(Records from a dataset)
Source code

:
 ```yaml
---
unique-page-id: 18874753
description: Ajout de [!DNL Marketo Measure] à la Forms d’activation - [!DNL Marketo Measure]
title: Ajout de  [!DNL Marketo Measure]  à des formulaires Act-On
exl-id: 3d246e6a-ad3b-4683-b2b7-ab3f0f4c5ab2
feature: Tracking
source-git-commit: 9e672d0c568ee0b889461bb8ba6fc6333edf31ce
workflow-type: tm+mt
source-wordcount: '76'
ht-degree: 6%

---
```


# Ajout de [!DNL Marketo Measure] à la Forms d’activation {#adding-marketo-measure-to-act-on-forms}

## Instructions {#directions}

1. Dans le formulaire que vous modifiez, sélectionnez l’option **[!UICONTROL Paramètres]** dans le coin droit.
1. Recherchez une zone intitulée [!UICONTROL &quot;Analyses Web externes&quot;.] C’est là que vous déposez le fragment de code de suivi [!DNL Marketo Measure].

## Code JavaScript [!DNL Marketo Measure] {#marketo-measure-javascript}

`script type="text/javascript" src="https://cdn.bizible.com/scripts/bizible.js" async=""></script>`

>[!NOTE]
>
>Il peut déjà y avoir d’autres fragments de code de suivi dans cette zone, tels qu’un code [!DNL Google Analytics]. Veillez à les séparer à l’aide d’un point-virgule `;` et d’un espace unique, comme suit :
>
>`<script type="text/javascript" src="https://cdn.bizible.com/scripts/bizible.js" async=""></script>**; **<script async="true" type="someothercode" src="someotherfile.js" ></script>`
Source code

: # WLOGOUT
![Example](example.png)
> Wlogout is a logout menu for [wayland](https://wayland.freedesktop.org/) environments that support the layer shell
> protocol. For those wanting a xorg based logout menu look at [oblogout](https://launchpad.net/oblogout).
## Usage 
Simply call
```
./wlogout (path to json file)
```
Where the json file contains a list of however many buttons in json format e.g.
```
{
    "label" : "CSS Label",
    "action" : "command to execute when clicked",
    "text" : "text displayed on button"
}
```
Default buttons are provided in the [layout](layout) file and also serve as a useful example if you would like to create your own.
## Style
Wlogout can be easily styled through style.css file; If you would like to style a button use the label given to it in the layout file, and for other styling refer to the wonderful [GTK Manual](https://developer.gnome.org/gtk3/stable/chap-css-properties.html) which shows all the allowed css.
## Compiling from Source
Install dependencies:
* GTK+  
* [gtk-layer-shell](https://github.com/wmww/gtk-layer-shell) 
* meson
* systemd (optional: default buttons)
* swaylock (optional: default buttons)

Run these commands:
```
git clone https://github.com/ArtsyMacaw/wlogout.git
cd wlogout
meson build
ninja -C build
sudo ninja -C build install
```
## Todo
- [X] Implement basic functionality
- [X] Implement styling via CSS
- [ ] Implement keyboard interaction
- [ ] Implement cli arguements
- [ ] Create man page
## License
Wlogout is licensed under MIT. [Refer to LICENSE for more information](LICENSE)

Assignment: The records above must be restated. Preserve every word.

Response:
Source code

:
 ```yaml
---
unique-page-id: 18874753
description: Ajout de [!DNL Marketo Measure] à la Forms d’activation - [!DNL Marketo Measure]
title: Ajout de  [!DNL Marketo Measure]  à des formulaires Act-On
exl-id: 3d246e6a-ad3b-4683-b2b7-ab3f0f4c5ab2
feature: Tracking
source-git-commit: 9e672d0c568ee0b889461bb8ba6fc6333edf31ce
workflow-type: tm+mt
source-wordcount: '76'
ht-degree: 6%

---
```


# Ajout de [!DNL Marketo Measure] à la Forms d’activation {#adding-marketo-measure-to-act-on-forms}

## Instructions {#directions}

1. Dans le formulaire que vous modifiez, sélectionnez l’option **[!UICONTROL Paramètres]** dans le coin droit.
1. Recherchez une zone intitulée [!UICONTROL &quot;Analyses Web externes&quot;.] C’est là que vous déposez le fragment de code de suivi [!DNL Marketo Measure].

## Code JavaScript [!DNL Marketo Measure] {#marketo-measure-javascript}

`script type="text/javascript" src="https://cdn.bizible.com/scripts/bizible.js" async=""></script>`

>[!NOTE]
>
>Il peut déjà y avoir d’autres fragments de code de suivi dans cette zone, tels qu’un code [!DNL Google Analytics]. Veillez à les séparer à l’aide d’un point-virgule `;` et d’un espace unique, comme suit :
>
>`<script type="text/javascript" src="https://cdn.bizible.com/scripts/bizible.js" async=""></script>**; **<script async="true" type="someothercode" src="someotherfile.js" ></script>`
Source code

: # WLOGOUT
![Example](example.png)
> Wlogout is a logout menu for [wayland](https://wayland.freedesktop.org/) environments that support the layer shell
> protocol. For those wanting a xorg based logout menu look at [oblogout](https://launchpad.net/oblogout).
## Usage 
Simply call
```
./wlogout (path to json file)
```
Where the json file contains a list of however many buttons in json format e.g.
```
{
    "label" : "CSS Label",
    "action" : "command to execute when clicked",
    "text" : "text displayed on button"
}
```
Default buttons are provided in the [layout](layout) file and also serve as a useful example if you would like to create your own.
## Style
Wlogout can be easily styled through style.css file; If you would like to style a button use the label given to it in the layout file, and for other styling refer to the wonderful [GTK Manual](https://developer.gnome.org/gtk3/stable/chap-css-properties.html) which shows all the allowed css.
## Compiling from Source
Install dependencies:
* GTK+  
* [gtk-layer-shell](https://github.com/wmww/gtk-layer-shell) 
* meson
* systemd (optional: default buttons)
* swaylock (optional: default buttons)

Run these commands:
```
git clone https://github.com/ArtsyMacaw/wlogout.git
cd wlogout
meson build
ninja -C build
sudo ninja -C build install
```
## Todo
- [X] Implement basic functionality
- [X] Implement styling via CSS
- [ ] Implement keyboard interaction
- [ ] Implement cli arguements
- [ ] Create man page
## License
Wlogout is licensed under MIT. [Refer to LICENSE for more information](LICENSE)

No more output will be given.